[DATA PROVIDED]:

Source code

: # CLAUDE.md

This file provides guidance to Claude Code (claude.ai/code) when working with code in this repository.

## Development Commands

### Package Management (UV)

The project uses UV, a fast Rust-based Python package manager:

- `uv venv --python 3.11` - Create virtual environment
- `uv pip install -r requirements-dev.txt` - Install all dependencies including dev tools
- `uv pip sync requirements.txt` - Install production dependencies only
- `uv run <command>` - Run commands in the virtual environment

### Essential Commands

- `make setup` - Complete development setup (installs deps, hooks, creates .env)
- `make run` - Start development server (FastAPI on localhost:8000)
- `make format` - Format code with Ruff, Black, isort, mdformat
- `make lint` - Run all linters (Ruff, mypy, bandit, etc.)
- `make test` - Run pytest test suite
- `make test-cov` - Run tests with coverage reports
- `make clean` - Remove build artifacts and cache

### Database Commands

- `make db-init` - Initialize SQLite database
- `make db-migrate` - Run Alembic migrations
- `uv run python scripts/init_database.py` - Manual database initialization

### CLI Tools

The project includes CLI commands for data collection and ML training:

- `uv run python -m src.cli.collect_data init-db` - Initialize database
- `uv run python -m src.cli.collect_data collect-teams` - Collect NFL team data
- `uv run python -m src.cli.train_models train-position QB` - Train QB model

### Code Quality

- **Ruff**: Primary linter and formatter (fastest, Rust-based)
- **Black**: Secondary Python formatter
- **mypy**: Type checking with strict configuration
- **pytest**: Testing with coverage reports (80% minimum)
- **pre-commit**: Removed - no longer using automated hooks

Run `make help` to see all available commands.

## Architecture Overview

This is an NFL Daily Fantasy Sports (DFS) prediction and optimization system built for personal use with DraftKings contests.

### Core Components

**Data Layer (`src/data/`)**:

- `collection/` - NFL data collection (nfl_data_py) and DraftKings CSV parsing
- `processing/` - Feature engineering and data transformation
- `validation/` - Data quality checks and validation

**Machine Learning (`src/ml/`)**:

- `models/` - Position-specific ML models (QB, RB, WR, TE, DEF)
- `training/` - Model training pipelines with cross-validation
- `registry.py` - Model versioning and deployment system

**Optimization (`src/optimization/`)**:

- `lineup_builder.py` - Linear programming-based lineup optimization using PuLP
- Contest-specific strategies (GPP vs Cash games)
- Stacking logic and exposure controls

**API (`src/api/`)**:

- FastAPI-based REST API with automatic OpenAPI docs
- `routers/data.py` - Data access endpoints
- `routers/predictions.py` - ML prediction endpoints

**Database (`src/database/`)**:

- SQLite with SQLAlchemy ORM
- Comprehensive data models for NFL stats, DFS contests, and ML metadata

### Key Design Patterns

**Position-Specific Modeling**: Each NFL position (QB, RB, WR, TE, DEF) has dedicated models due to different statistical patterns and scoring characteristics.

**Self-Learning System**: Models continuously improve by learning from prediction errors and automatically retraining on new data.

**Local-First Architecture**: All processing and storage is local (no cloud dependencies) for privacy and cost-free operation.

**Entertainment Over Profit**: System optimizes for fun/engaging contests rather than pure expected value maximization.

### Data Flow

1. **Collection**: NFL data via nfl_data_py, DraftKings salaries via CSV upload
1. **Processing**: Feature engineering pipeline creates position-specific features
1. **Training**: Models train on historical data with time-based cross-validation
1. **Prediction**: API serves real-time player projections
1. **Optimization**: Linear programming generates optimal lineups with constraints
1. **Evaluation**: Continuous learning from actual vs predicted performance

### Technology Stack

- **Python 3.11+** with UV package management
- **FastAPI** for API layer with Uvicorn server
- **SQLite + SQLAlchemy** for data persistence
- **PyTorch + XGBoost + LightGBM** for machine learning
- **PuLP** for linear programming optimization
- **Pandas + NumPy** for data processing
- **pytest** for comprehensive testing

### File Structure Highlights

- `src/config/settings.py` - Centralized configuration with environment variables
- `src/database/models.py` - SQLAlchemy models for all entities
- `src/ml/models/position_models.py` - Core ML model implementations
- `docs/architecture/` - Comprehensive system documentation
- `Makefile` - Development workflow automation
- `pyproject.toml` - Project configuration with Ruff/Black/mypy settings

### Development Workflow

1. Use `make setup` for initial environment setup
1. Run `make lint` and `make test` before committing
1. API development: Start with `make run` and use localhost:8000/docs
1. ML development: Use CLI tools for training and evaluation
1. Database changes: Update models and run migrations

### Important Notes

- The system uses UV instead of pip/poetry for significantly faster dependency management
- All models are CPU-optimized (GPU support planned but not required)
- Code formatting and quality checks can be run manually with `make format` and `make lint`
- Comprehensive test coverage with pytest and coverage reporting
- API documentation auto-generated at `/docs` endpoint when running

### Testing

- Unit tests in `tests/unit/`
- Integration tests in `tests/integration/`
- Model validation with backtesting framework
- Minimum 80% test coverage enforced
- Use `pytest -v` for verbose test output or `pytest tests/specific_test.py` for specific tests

[WHAT THE TASK ASKS]: The lines to retype, exactly and only, run from the first line of the material through the line with "Create virtual environment".

[ANSWER SPACE]:
Source code

: # CLAUDE.md

This file provides guidance to Claude Code (claude.ai/code) when working with code in this repository.

## Development Commands

### Package Management (UV)

The project uses UV, a fast Rust-based Python package manager:

- `uv venv --python 3.11` - Create virtual environment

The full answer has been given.